Extracted data entries
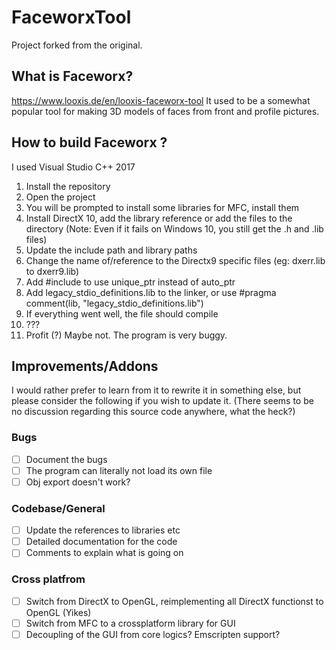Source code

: # FaceworxTool

Project forked from the original.

## What is Faceworx?
https://www.looxis.de/en/looxis-faceworx-tool
It used to be a somewhat popular tool for making 3D models of faces from front and profile pictures. 

## How to build Faceworx ?

I used Visual Studio C++ 2017

1. Install the repository
2. Open the project
3. You will be prompted to install some libraries for MFC, install them
4. Install DirectX 10, add the library reference or add the files to the directory (Note: Even if it fails on Windows 10, you still get the .h and .lib files)
5. Update the include path and library paths
6. Change the name of/reference to the Directx9 specific files (eg: dxerr.lib to dxerr9.lib)
7. Add #include <memory> to use unique_ptr instead of auto_ptr
8. Add legacy_stdio_definitions.lib to the linker, or use #pragma comment(lib, "legacy_stdio_definitions.lib")
9. If everything went well, the file should compile
10. ???
11. Profit (?) Maybe not. The program is very buggy. 

## Improvements/Addons

I would rather prefer to learn from it to rewrite it in something else, but please consider the following if you wish to update it. (There seems to be no discussion regarding this  source code anywhere, what the heck?)

### Bugs
- [ ] Document the bugs
- [ ] The program can literally not load its own file
- [ ] Obj export doesn't work?

### Codebase/General
- [ ] Update the references to libraries etc
- [ ] Detailed documentation for the code
- [ ] Comments to explain what is going on

### Cross platfrom
- [ ] Switch from DirectX to OpenGL, reimplementing all DirectX functionst to OpenGL (Yikes)
- [ ] Switch from MFC to a crossplatform library for GUI
- [ ] Decoupling of the GUI from core logics? Emscripten support?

* **Work instructions**
Across the entries, how many lines hold the word "program"? Say only the number.

* **Solution**
2